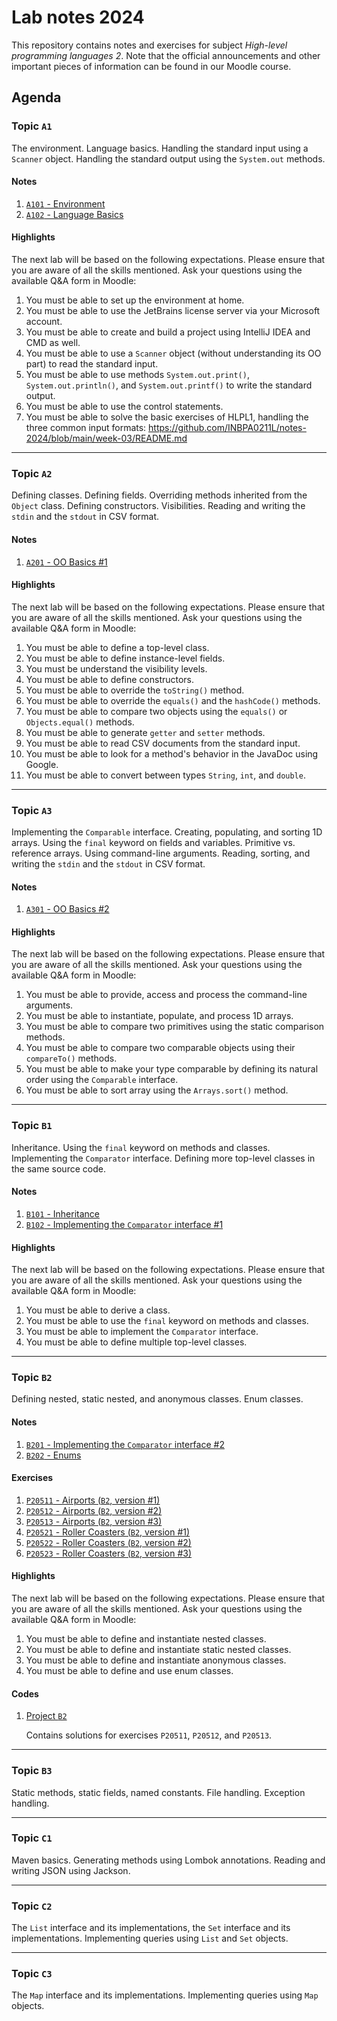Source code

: # Lab notes 2024

This repository contains notes and exercises for subject *High-level programming languages 2*. Note that the official announcements and other important pieces of information can be found in our Moodle course.

## Agenda

### Topic `A1`

The environment. Language basics. Handling the standard input using a `Scanner` object. Handling the standard output using the `System.out` methods.

#### Notes

1. [`A101` - Environment](A101-environment.md)
1. [`A102` - Language Basics](A102-language-basics.md)

#### Highlights

The next lab will be based on the following expectations. Please ensure that you are aware of all the skills mentioned. Ask your questions using the available Q&A form in Moodle:

1. You must be able to set up the environment at home.
1. You must be able to use the JetBrains license server via your Microsoft account.
1. You must be able to create and build a project using IntelliJ IDEA and CMD as well.
1. You must be able to use a `Scanner` object (without understanding its OO part) to read the standard input.
1. You must be able to use methods `System.out.print()`, `System.out.println()`, and `System.out.printf()` to write the standard output.
1. You must be able to use the control statements.
1. You must be able to solve the basic exercises of HLPL1, handling the three common input formats: https://github.com/INBPA0211L/notes-2024/blob/main/week-03/README.md

---

### Topic `A2`

Defining classes. Defining fields. Overriding methods inherited from the `Object` class. Defining constructors. Visibilities. Reading and writing the `stdin` and the `stdout` in CSV format.

#### Notes

1. [`A201` - OO Basics #1](A201-oo-basics-1.md)

#### Highlights

The next lab will be based on the following expectations. Please ensure that you are aware of all the skills mentioned. Ask your questions using the available Q&A form in Moodle:

1. You must be able to define a top-level class.
1. You must be able to define instance-level fields.
1. You must be understand the visibility levels.
1. You must be able to define constructors.
1. You must be able to override the `toString()` method.
1. You must be able to override the `equals()` and the `hashCode()` methods.
1. You must be able to compare two objects using the `equals()` or `Objects.equal()` methods.
1. You must be able to generate `getter` and `setter` methods.
1. You must be able to read CSV documents from the standard input.
1. You must be able to look for a method's behavior in the JavaDoc using Google.
1. You must be able to convert between types `String`, `int`, and `double`.

---

### Topic `A3`

Implementing the `Comparable` interface. Creating, populating, and sorting 1D arrays. Using the `final` keyword on fields and variables. Primitive vs. reference arrays. Using command-line arguments. Reading, sorting, and writing the `stdin` and the `stdout` in CSV format.

#### Notes

1. [`A301` - OO Basics #2](A301-oo-basics-2.md)

#### Highlights

The next lab will be based on the following expectations. Please ensure that you are aware of all the skills mentioned. Ask your questions using the available Q&A form in Moodle:

1. You must be able to provide, access and process the command-line arguments.
1. You must be able to instantiate, populate, and process 1D arrays.
1. You must be able to compare two primitives using the static comparison methods.
1. You must be able to compare two comparable objects using their `compareTo()` methods.
1. You must be able to make your type comparable by defining its natural order using the `Comparable` interface.
1. You must be able to sort array using the `Arrays.sort()` method.

---

### Topic `B1`

Inheritance. Using the `final` keyword on methods and classes. Implementing the `Comparator` interface. Defining more top-level classes in the same source code.

#### Notes

1. [`B101` - Inheritance](B101-inheritance.md)
1. [`B102` - Implementing the `Comparator` interface #1](B102-comparator-1.md)

#### Highlights

The next lab will be based on the following expectations. Please ensure that you are aware of all the skills mentioned. Ask your questions using the available Q&A form in Moodle:

1. You must be able to derive a class.
1. You must be able to use the `final` keyword on methods and classes.
1. You must be able to implement the `Comparator` interface.
1. You must be able to define multiple top-level classes.

---

### Topic `B2`

Defining nested, static nested, and anonymous classes. Enum classes.

#### Notes

1. [`B201` - Implementing the `Comparator` interface #2](B201-comparator-2.md)
1. [`B202` - Enums](B202-enums.md)

#### Exercises

1. [`P20511` - Airports (`B2`, version #1)](./exercises/P205/P20511.md)
1. [`P20512` - Airports (`B2`, version #2)](./exercises/P205/P20512.md)
1. [`P20513` - Airports (`B2`, version #3)](./exercises/P205/P20513.md)
1. [`P20521` - Roller Coasters (`B2`, version #1)](./exercises/P205/P20521.md)
1. [`P20522` - Roller Coasters (`B2`, version #2)](./exercises/P205/P20522.md)
1. [`P20523` - Roller Coasters (`B2`, version #3)](./exercises/P205/P20523.md)

#### Highlights

The next lab will be based on the following expectations. Please ensure that you are aware of all the skills mentioned. Ask your questions using the available Q&A form in Moodle:

1. You must be able to define and instantiate nested classes.
1. You must be able to define and instantiate static nested classes.
1. You must be able to define and instantiate anonymous classes.
1. You must be able to define and use enum classes.

#### Codes

1. [Project `B2`](./codes/B2)

    Contains solutions for exercises `P20511`, `P20512`, and `P20513`.

---

### Topic `B3`

Static methods, static fields, named constants. File handling. Exception handling.

---

### Topic `C1`

Maven basics. Generating methods using Lombok annotations. Reading and writing JSON using Jackson.

---

### Topic `C2`

The `List` interface and its implementations, the `Set` interface and its implementations. Implementing queries using `List` and `Set` objects.

---

### Topic `C3`

The `Map` interface and its implementations. Implementing queries using `Map` objects.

-.-.-

## Problem
Set each line of the records down again exactly as it reads. Omit the pictures.

## Worked solution
Source code

: # Lab notes 2024

This repository contains notes and exercises for subject *High-level programming languages 2*. Note that the official announcements and other important pieces of information can be found in our Moodle course.

## Agenda

### Topic `A1`

The environment. Language basics. Handling the standard input using a `Scanner` object. Handling the standard output using the `System.out` methods.

#### Notes

1. [`A101` - Environment](A101-environment.md)
1. [`A102` - Language Basics](A102-language-basics.md)

#### Highlights

The next lab will be based on the following expectations. Please ensure that you are aware of all the skills mentioned. Ask your questions using the available Q&A form in Moodle:

1. You must be able to set up the environment at home.
1. You must be able to use the JetBrains license server via your Microsoft account.
1. You must be able to create and build a project using IntelliJ IDEA and CMD as well.
1. You must be able to use a `Scanner` object (without understanding its OO part) to read the standard input.
1. You must be able to use methods `System.out.print()`, `System.out.println()`, and `System.out.printf()` to write the standard output.
1. You must be able to use the control statements.
1. You must be able to solve the basic exercises of HLPL1, handling the three common input formats: https://github.com/INBPA0211L/notes-2024/blob/main/week-03/README.md

---

### Topic `A2`

Defining classes. Defining fields. Overriding methods inherited from the `Object` class. Defining constructors. Visibilities. Reading and writing the `stdin` and the `stdout` in CSV format.

#### Notes

1. [`A201` - OO Basics #1](A201-oo-basics-1.md)

#### Highlights

The next lab will be based on the following expectations. Please ensure that you are aware of all the skills mentioned. Ask your questions using the available Q&A form in Moodle:

1. You must be able to define a top-level class.
1. You must be able to define instance-level fields.
1. You must be understand the visibility levels.
1. You must be able to define constructors.
1. You must be able to override the `toString()` method.
1. You must be able to override the `equals()` and the `hashCode()` methods.
1. You must be able to compare two objects using the `equals()` or `Objects.equal()` methods.
1. You must be able to generate `getter` and `setter` methods.
1. You must be able to read CSV documents from the standard input.
1. You must be able to look for a method's behavior in the JavaDoc using Google.
1. You must be able to convert between types `String`, `int`, and `double`.

---

### Topic `A3`

Implementing the `Comparable` interface. Creating, populating, and sorting 1D arrays. Using the `final` keyword on fields and variables. Primitive vs. reference arrays. Using command-line arguments. Reading, sorting, and writing the `stdin` and the `stdout` in CSV format.

#### Notes

1. [`A301` - OO Basics #2](A301-oo-basics-2.md)

#### Highlights

The next lab will be based on the following expectations. Please ensure that you are aware of all the skills mentioned. Ask your questions using the available Q&A form in Moodle:

1. You must be able to provide, access and process the command-line arguments.
1. You must be able to instantiate, populate, and process 1D arrays.
1. You must be able to compare two primitives using the static comparison methods.
1. You must be able to compare two comparable objects using their `compareTo()` methods.
1. You must be able to make your type comparable by defining its natural order using the `Comparable` interface.
1. You must be able to sort array using the `Arrays.sort()` method.

---

### Topic `B1`

Inheritance. Using the `final` keyword on methods and classes. Implementing the `Comparator` interface. Defining more top-level classes in the same source code.

#### Notes

1. [`B101` - Inheritance](B101-inheritance.md)
1. [`B102` - Implementing the `Comparator` interface #1](B102-comparator-1.md)

#### Highlights

The next lab will be based on the following expectations. Please ensure that you are aware of all the skills mentioned. Ask your questions using the available Q&A form in Moodle:

1. You must be able to derive a class.
1. You must be able to use the `final` keyword on methods and classes.
1. You must be able to implement the `Comparator` interface.
1. You must be able to define multiple top-level classes.

---

### Topic `B2`

Defining nested, static nested, and anonymous classes. Enum classes.

#### Notes

1. [`B201` - Implementing the `Comparator` interface #2](B201-comparator-2.md)
1. [`B202` - Enums](B202-enums.md)

#### Exercises

1. [`P20511` - Airports (`B2`, version #1)](./exercises/P205/P20511.md)
1. [`P20512` - Airports (`B2`, version #2)](./exercises/P205/P20512.md)
1. [`P20513` - Airports (`B2`, version #3)](./exercises/P205/P20513.md)
1. [`P20521` - Roller Coasters (`B2`, version #1)](./exercises/P205/P20521.md)
1. [`P20522` - Roller Coasters (`B2`, version #2)](./exercises/P205/P20522.md)
1. [`P20523` - Roller Coasters (`B2`, version #3)](./exercises/P205/P20523.md)

#### Highlights

The next lab will be based on the following expectations. Please ensure that you are aware of all the skills mentioned. Ask your questions using the available Q&A form in Moodle:

1. You must be able to define and instantiate nested classes.
1. You must be able to define and instantiate static nested classes.
1. You must be able to define and instantiate anonymous classes.
1. You must be able to define and use enum classes.

#### Codes

1. [Project `B2`](./codes/B2)

    Contains solutions for exercises `P20511`, `P20512`, and `P20513`.

---

### Topic `B3`

Static methods, static fields, named constants. File handling. Exception handling.

---

### Topic `C1`

Maven basics. Generating methods using Lombok annotations. Reading and writing JSON using Jackson.

---

### Topic `C2`

The `List` interface and its implementations, the `Set` interface and its implementations. Implementing queries using `List` and `Set` objects.

---

### Topic `C3`

The `Map` interface and its implementations. Implementing queries using `Map` objects.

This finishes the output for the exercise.